Why the man thought trolls could be good neighbors is a mystery, but I appreciated his warning of what lay ahead. Situated inside of a large cavern with several pools of water, the family of trolls numbered almost a dozen, but my crossbow made silent work of most of them.
Once that business was concluded Serana expressed her doubts that this was the correct location. I agreed, nothing of the place suggested it was hiding a powerful artifact, but I pointed out that would make this an ideal place to hide such a thing. She laughed, a rarity, and agreed to continue inwards a bit more.
A good thing we did, for ahead we found a man tending to an underground shrine. He had not seen us yet and we did not know who he was, so we crept behind a small rise in the cavern floor and observed him. Serana whispered that she was fairly sure the shrine he was fussing over was to Auri-El, the first indication we had that we were in the right cave.

Assuming she was correct I rose and greeted the man, startling him greatly. He invited us closer though and it was not until we drew closer than I realized there was something off about the man’s appearance. I had taken him for an Altmer, but he introduced himself as ‘Knight-Paladin Gelebor’, the last of the Snow Elves.

I confess to not knowing much of the Snow Elves other than that they were somehow corrupted into the Falmer. The Knight-Paladin was not one for stories however, assuming (correctly) that we were there seeking Auriel’s Bow, for as he acidly put it: why would we be there otherwise?

He and a few others had escaped the corruption by virtue of being away when it happened, but the relationship soured over the many years. Before Gelebor would assist us with finding the Bow we had to agree to kill his brother, the self-styled Arch-Curate Vyrthur, who lay under the sway of the Falmer…somehow.

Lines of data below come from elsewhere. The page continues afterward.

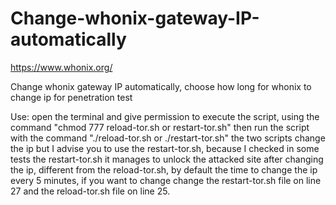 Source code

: # Change-whonix-gateway-IP-automatically

https://www.whonix.org/

Change whonix gateway IP automatically, choose how long for whonix to change ip for penetration test

Use: open the terminal and give permission to execute the script, using the command "chmod 777 reload-tor.sh or restart-tor.sh" then run the script with the command "./reload-tor.sh or ./restart-tor.sh"
the two scripts change the ip but I advise you to use the restart-tor.sh, because I checked in some tests the restart-tor.sh it manages to unlock the attacked site after changing the ip, different from the reload-tor.sh, by default the time to change the ip every 5 minutes, if you want to change change the restart-tor.sh file on line 27 and the reload-tor.sh file on line 25.
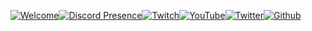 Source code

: [![Welcome](https://i.imgur.com/hAr807k.png)]()[![Discord Presence](https://internals.hexality.cf/api/422274807732633604?animated=true&theme=light&borderRadius=0&showNothing=false&bg=ffffff&type=vertical&hideDiscrim=false)](https://discord.gg/CKNAftY)[![Twitch](https://i.imgur.com/MWBvLAs.png)](https://twitch.tv/hexalitylp)[![YouTube](https://i.imgur.com/r9usCwO.png)](https://youtube.com/hexality)[![Twitter](https://i.imgur.com/I7BvC5P.png)](https://twitter.com/HexalityM)[![Github](https://i.imgur.com/I3qhCkL.png)](https://github.com/hexality)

I admit to confusion on this part. The Falmer are barely above animals and posses no language I have ever heard of. How could they be responsible for the corruption of an un-corrupted Snow Elf? I felt there was more to the story and in this I proved to be quite correct.

Killing Vyrthur would require Serana and I to travel through each of the ‘Wayshrines’ of Auri-El, the first of which Gelebor was guarding and refused to leave. Once we agreed (given no choice), he cast a spell on the stone effigy of Auri-El, revealing a small gatehouse beneath it. Serana was impressed, but the Dwemer left devices that do the very same thing all over the place.

Initiates to Auri-El had to travel to each wayshrine with an empty jug, collecting water from the basins of each wayshrine as they went. Once they had completed their visitations the jug would be filled and brought to the temple nearby. Simple, but they had no Falmer to contend with. We filled our jug with water from Gelebor’s wayshrine and stepped through the shimmering portal that appeared along its brickwork.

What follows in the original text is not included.